What you should do
Transcribe the records below exactly as they appear, omitting any pictures.

Provided information
○ ○ ○ ○ ○ ○ ○

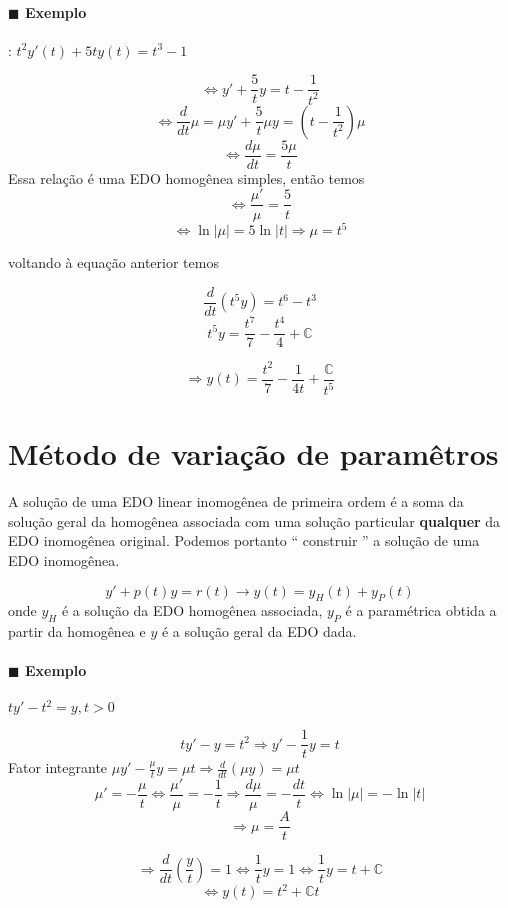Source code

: \paragraph{$\blacksquare$ Exemplo}: \( t^2 y'(t) + 5ty(t) = t^3 - 1 \) 

\[ \Leftrightarrow y' + \frac{5}{t}y = t - \frac{1}{t^2}  \]
\[ \Leftrightarrow \frac{d}{dt}\mu = \mu y' + \frac{5}{t}\mu y = \left( t - \frac{1}{t^2}\right)\mu \]
\[ \Leftrightarrow  \frac{d\mu}{dt}= \frac{5\mu}{t} \]
Essa relação é uma EDO homogênea simples, então temos
\[ \Leftrightarrow \frac{\mu'}{\mu} = \frac{5}{t} \]
\[ \Leftrightarrow \ln|\mu| = 5 \ln |t| \Rightarrow \mu = t^5\]

voltando à equação anterior temos

\[ \frac{d}{dt} \left( t^5 y \right) = t^6 - t^3 \]
\[ t^5 y = \frac{t^7}{7} - \frac{t^4}{4} + \mathbb{C} \]

\[ \Rightarrow y(t) = \frac{t^2}{7}- \frac{1}{4t} + \frac{\mathbb{C}}{t^5} \]


\section{Método de variação de paramêtros}
A solução de uma EDO linear inomogênea de primeira ordem é a soma da solução geral da homogênea
associada com uma solução particular \textbf{qualquer} da EDO inomogênea original.
Podemos portanto `` construir '' a solução de uma EDO inomogênea.


\[ y' + p(t) y = r(t) \rightarrow y(t) = y_{H} (t) + y_{P} (t) \]
onde \( y_{H} \) é a solução da EDO homogênea associada, \( y_P \) é a paramétrica obtida a partir
da homogênea e \( y \) é a solução geral da EDO dada.

\paragraph{$\blacksquare$ Exemplo} \( t y' - t^2 = y, t >0 \) 

\[ t y' - y = t^2 \Rightarrow y' - \frac{1}{t}y = t  \]
Fator integrante \( \mu y' - \frac{\mu}{t}y = \mu t \Rightarrow \frac{d}{dt} \left( \mu y \right) = \mu t \) 
\[ \mu ' = - \frac{\mu }{t} \Leftrightarrow \frac{\mu'}{\mu} = - \frac{1}{t} \Rightarrow \frac{d\mu}{\mu}= - \frac{dt}{t} \Leftrightarrow \ln|\mu| = - \ln|t|\]
\[ \Rightarrow \mu = \frac{A}{t} \]

\[\Rightarrow \frac{d}{dt} \left( \frac{y}{t} \right)  = 1 \Leftrightarrow \frac{1}{t} y = 1 \Leftrightarrow \frac{1}{t}y = t +
  \mathbb{C} \]
\[ \Leftrightarrow y(t) = t^2 + \mathbb{C} t \]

○ ○ ○ ○ ○ ○ ○

The completed task
Source code

: \paragraph{$\blacksquare$ Exemplo}: \( t^2 y'(t) + 5ty(t) = t^3 - 1 \) 

\[ \Leftrightarrow y' + \frac{5}{t}y = t - \frac{1}{t^2}  \]
\[ \Leftrightarrow \frac{d}{dt}\mu = \mu y' + \frac{5}{t}\mu y = \left( t - \frac{1}{t^2}\right)\mu \]
\[ \Leftrightarrow  \frac{d\mu}{dt}= \frac{5\mu}{t} \]
Essa relação é uma EDO homogênea simples, então temos
\[ \Leftrightarrow \frac{\mu'}{\mu} = \frac{5}{t} \]
\[ \Leftrightarrow \ln|\mu| = 5 \ln |t| \Rightarrow \mu = t^5\]

voltando à equação anterior temos

\[ \frac{d}{dt} \left( t^5 y \right) = t^6 - t^3 \]
\[ t^5 y = \frac{t^7}{7} - \frac{t^4}{4} + \mathbb{C} \]

\[ \Rightarrow y(t) = \frac{t^2}{7}- \frac{1}{4t} + \frac{\mathbb{C}}{t^5} \]


\section{Método de variação de paramêtros}
A solução de uma EDO linear inomogênea de primeira ordem é a soma da solução geral da homogênea
associada com uma solução particular \textbf{qualquer} da EDO inomogênea original.
Podemos portanto `` construir '' a solução de uma EDO inomogênea.


\[ y' + p(t) y = r(t) \rightarrow y(t) = y_{H} (t) + y_{P} (t) \]
onde \( y_{H} \) é a solução da EDO homogênea associada, \( y_P \) é a paramétrica obtida a partir
da homogênea e \( y \) é a solução geral da EDO dada.

\paragraph{$\blacksquare$ Exemplo} \( t y' - t^2 = y, t >0 \) 

\[ t y' - y = t^2 \Rightarrow y' - \frac{1}{t}y = t  \]
Fator integrante \( \mu y' - \frac{\mu}{t}y = \mu t \Rightarrow \frac{d}{dt} \left( \mu y \right) = \mu t \) 
\[ \mu ' = - \frac{\mu }{t} \Leftrightarrow \frac{\mu'}{\mu} = - \frac{1}{t} \Rightarrow \frac{d\mu}{\mu}= - \frac{dt}{t} \Leftrightarrow \ln|\mu| = - \ln|t|\]
\[ \Rightarrow \mu = \frac{A}{t} \]

\[\Rightarrow \frac{d}{dt} \left( \frac{y}{t} \right)  = 1 \Leftrightarrow \frac{1}{t} y = 1 \Leftrightarrow \frac{1}{t}y = t +
  \mathbb{C} \]
\[ \Leftrightarrow y(t) = t^2 + \mathbb{C} t \]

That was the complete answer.